* _Aim of the exercise_
Read the listing below and tally the lines that contain "Power"; the reply is that tally only.

----------

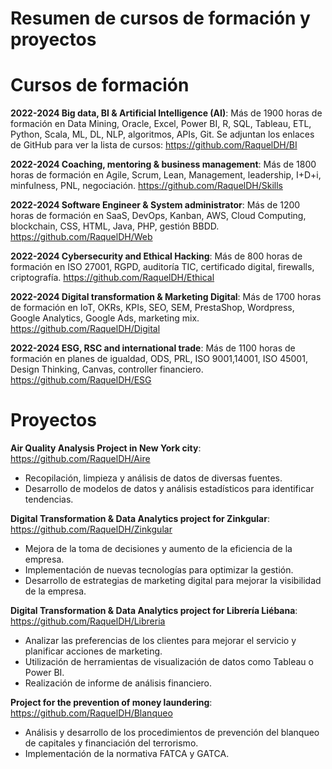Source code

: # Resumen de cursos de formación y proyectos
# Cursos de formación
**2022-2024	Big data, BI & Artificial Intelligence (AI)**: Más de 1900 horas de formación en Data Mining, Oracle, Excel, Power BI, R, SQL, Tableau, ETL, Python, Scala, ML, DL, NLP, algoritmos, APIs, Git. Se adjuntan los enlaces de GitHub para ver la lista de cursos: https://github.com/RaquelDH/BI

**2022-2024 Coaching, mentoring & business management**: Más de 1800 horas de formación en Agile, Scrum, Lean, Management, leadership, I+D+i, minfulness, PNL, negociación. https://github.com/RaquelDH/Skills
 
**2022-2024 Software Engineer & System administrator**: Más de 1200 horas de formación en SaaS, DevOps, Kanban, AWS, Cloud Computing, blockchain, CSS, HTML, Java, PHP, gestión BBDD. https://github.com/RaquelDH/Web

**2022-2024	Cybersecurity and Ethical Hacking**: Más de 800 horas de formación en ISO 27001, RGPD, auditoría TIC, certificado digital, firewalls, criptografía. https://github.com/RaquelDH/Ethical

**2022-2024	Digital transformation & Marketing Digital**: Más de 1700 horas de formación en IoT, OKRs, KPIs, SEO, SEM, PrestaShop, Wordpress, Google Analytics, Google Ads, marketing mix. https://github.com/RaquelDH/Digital

**2022-2024	ESG, RSC and international trade**: Más de 1100 horas de formación en planes de igualdad, ODS, PRL, ISO 9001,14001, ISO 45001, Design Thinking, Canvas, controller financiero. https://github.com/RaquelDH/ESG

# Proyectos
**Air Quality Analysis Project in New York city**: https://github.com/RaquelDH/Aire
- Recopilación, limpieza y análisis de datos de diversas fuentes.
- Desarrollo de modelos de datos y análisis estadísticos para identificar tendencias.

**Digital Transformation & Data Analytics project for Zinkgular**: https://github.com/RaquelDH/Zinkgular
- Mejora de la toma de decisiones y aumento de la eficiencia de la empresa.
- Implementación de nuevas tecnologías para optimizar la gestión.
- Desarrollo de estrategias de marketing digital para mejorar la visibilidad de la empresa.

**Digital Transformation & Data Analytics project for Librería Liébana**: https://github.com/RaquelDH/Libreria
- Analizar las preferencias de los clientes para mejorar el servicio y planificar acciones de marketing.
- Utilización de herramientas de visualización de datos como Tableau o Power BI.
- Realización de informe de análisis financiero. 

**Project for the prevention of money laundering**: https://github.com/RaquelDH/Blanqueo
- Análisis y desarrollo de los procedimientos de prevención del blanqueo de capitales y financiación del terrorismo.
- Implementación de la normativa FATCA y GATCA.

----------

* _Written solution_
2